UNITED STATES SECURITIES AND EXCHANGE COMMISSION
Litigation Release No. 17673A / August 13, 2002
SEC Files Civil Lawsuit in $15 Million "Pump and Dump" Stock Fraud Case
Securities and Exchange Commission v. Environmental Solutions Worldwide, Inc. et al., Cause No. 1:02-CV-1575 JDD (D.C.)

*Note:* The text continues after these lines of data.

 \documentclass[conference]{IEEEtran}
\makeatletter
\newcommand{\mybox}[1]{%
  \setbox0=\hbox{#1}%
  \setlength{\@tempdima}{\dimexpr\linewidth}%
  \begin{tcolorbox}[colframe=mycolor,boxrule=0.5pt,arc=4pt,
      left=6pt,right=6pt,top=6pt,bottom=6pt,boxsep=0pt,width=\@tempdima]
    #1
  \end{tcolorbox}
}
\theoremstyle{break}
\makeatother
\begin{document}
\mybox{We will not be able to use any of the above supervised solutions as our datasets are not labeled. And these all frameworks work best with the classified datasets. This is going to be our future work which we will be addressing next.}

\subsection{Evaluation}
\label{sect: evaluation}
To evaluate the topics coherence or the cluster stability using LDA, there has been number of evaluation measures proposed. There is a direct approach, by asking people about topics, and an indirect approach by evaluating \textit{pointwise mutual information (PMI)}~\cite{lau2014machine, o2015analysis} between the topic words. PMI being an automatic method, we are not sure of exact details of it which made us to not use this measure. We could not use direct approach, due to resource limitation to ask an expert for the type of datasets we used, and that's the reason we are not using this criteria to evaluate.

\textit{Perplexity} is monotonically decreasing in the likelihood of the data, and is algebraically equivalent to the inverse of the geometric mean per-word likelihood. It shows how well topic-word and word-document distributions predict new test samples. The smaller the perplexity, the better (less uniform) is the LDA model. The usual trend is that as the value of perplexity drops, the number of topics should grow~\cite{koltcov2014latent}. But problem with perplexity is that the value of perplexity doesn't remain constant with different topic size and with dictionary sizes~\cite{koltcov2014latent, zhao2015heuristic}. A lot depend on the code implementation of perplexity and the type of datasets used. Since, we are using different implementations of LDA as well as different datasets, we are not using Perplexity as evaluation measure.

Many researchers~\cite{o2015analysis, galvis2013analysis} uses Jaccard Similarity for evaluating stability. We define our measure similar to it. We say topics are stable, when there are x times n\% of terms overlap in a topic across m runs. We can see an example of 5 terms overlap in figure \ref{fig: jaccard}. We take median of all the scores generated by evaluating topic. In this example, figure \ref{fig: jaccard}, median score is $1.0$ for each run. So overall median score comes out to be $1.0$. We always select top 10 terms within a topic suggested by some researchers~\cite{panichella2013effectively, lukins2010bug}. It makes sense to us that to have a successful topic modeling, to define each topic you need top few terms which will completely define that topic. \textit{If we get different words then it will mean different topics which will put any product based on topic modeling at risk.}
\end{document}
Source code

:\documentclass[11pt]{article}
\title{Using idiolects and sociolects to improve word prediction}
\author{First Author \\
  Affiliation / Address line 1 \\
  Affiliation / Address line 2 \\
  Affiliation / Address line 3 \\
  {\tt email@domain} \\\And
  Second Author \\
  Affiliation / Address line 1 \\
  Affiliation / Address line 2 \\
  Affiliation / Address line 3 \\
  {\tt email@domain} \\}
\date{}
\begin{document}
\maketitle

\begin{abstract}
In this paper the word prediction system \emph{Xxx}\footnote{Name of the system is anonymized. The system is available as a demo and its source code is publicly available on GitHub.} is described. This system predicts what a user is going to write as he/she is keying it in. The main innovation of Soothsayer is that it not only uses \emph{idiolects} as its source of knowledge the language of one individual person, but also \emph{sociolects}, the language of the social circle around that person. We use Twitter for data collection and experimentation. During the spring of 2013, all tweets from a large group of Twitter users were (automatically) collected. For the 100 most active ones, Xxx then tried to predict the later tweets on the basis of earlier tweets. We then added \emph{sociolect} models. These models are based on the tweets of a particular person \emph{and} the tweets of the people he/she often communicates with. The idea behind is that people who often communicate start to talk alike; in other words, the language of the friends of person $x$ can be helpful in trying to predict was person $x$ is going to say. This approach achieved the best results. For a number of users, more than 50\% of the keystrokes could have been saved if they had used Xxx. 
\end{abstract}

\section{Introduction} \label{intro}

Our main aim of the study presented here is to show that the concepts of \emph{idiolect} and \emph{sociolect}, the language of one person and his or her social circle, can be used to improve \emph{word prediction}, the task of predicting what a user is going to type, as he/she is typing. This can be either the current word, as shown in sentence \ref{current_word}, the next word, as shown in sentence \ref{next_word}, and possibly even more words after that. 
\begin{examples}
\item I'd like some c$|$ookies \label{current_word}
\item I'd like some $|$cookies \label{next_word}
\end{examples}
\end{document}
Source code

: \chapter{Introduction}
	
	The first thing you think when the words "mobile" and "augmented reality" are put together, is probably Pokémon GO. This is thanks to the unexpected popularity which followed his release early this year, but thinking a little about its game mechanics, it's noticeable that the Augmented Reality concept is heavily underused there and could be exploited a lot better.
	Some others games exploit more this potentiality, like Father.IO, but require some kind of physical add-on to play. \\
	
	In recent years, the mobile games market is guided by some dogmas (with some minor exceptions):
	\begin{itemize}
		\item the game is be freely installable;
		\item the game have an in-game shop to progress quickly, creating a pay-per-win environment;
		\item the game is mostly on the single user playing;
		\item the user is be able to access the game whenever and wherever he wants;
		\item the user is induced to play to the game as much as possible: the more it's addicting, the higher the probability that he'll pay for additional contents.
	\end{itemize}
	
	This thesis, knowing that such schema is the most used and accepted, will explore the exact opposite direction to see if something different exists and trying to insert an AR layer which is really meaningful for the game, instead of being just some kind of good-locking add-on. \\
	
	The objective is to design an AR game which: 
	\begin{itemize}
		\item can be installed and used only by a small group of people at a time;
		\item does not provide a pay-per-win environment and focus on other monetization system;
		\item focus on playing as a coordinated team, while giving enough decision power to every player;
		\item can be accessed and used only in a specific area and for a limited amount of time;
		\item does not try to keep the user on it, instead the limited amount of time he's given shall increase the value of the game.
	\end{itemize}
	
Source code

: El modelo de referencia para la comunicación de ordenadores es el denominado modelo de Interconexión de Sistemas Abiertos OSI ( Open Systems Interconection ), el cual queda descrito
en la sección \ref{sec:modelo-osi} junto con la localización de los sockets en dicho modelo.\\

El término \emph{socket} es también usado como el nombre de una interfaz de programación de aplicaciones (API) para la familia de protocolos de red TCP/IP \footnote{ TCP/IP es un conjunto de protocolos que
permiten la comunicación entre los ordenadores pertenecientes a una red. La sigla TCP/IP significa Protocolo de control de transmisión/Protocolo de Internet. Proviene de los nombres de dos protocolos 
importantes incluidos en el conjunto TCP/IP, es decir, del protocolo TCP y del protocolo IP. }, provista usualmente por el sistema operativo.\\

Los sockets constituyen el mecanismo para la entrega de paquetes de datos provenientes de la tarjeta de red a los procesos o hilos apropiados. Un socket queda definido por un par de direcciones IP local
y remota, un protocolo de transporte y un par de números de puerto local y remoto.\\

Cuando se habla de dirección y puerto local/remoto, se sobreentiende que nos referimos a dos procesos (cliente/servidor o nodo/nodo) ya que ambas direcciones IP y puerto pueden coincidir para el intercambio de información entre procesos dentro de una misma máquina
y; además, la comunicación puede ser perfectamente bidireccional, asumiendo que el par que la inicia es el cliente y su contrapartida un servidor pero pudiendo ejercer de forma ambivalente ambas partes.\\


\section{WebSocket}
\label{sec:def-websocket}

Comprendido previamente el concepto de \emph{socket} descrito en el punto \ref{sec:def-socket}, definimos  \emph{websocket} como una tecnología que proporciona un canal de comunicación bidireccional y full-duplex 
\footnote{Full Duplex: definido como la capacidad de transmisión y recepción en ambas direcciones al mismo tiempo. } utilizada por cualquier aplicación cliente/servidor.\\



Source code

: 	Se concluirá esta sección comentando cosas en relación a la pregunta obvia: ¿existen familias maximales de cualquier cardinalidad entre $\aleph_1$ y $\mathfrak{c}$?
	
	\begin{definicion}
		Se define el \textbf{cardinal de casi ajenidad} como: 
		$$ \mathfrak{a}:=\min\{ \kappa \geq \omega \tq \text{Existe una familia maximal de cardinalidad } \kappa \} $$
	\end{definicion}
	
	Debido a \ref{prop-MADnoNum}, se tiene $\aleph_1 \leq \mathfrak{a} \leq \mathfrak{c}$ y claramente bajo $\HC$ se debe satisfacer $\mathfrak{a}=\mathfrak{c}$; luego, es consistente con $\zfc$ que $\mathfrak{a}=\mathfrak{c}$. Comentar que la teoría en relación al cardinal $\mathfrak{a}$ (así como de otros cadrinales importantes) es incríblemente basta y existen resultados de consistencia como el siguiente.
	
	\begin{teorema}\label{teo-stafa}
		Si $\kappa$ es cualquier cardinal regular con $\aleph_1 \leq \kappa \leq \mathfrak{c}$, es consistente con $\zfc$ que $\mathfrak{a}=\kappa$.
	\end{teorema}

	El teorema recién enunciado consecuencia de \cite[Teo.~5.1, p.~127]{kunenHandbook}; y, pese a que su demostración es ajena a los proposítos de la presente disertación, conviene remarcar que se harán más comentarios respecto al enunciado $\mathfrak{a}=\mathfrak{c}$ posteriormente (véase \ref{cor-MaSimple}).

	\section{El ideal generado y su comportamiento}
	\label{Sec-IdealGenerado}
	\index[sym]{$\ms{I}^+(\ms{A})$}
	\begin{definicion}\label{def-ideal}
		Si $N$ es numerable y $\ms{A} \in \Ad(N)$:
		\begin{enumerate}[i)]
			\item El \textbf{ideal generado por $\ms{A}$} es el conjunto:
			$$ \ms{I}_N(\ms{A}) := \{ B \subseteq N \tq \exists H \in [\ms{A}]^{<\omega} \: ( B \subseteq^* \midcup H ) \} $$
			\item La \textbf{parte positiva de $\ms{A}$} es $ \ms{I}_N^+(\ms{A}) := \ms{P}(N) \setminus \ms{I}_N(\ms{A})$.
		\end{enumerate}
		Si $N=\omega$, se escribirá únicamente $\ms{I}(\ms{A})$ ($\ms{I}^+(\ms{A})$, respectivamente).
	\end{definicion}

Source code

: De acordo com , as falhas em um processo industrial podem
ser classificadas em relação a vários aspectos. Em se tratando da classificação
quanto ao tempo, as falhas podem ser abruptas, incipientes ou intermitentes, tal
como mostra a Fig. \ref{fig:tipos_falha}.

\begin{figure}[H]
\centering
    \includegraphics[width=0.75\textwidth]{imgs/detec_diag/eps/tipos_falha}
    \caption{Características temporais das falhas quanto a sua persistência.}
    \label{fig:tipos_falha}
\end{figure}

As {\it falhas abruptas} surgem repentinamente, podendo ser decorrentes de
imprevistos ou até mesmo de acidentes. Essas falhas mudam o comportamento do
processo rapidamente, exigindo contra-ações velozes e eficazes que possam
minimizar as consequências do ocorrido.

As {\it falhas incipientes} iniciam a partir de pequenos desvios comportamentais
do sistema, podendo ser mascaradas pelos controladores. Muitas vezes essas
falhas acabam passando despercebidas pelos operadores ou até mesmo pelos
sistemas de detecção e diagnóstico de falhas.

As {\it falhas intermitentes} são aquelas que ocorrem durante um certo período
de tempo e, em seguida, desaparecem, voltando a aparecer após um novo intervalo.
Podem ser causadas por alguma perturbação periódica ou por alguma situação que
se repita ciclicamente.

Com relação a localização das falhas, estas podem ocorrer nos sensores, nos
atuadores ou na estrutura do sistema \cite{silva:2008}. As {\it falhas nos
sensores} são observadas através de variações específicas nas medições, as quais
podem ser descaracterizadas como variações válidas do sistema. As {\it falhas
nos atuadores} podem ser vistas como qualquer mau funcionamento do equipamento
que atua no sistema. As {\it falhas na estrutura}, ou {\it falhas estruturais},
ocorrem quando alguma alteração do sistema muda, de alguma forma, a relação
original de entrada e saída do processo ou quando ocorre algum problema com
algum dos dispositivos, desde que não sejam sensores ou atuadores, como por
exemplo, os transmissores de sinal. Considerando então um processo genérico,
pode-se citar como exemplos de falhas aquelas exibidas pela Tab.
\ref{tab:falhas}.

The Securities and Exchange Commission announced today that on August 7, 2002, it filed a complaint against Environmental Solutions Worldwide, Inc. (ESWW), of Telford, Pennsylvania, formerly of Markham, Ontario, Canada, and related persons, alleging that they perpetrated a massive stock fraud in the Nasdaq Over-The-Counter securities market. The complaint alleges that the defendants issued ESWW stock to various insiders through a sham private offering, and then "pumped" the market with a fraudulent promotional campaign designed to artificially prime the market for ESWW stock. The promotional campaign had the intended effect: the price of ESWW stock soared by about 250%, from $2 to $7 per share. Concurrently, two of the defendants, Teodisio V. Pangia, of Kleinburg, Ontario and New York City, and Satbal Singh a/k/a Spal Singh, of Toronto, Ontario, sold approximately $15 million of ESWW stock into the unsuspecting market.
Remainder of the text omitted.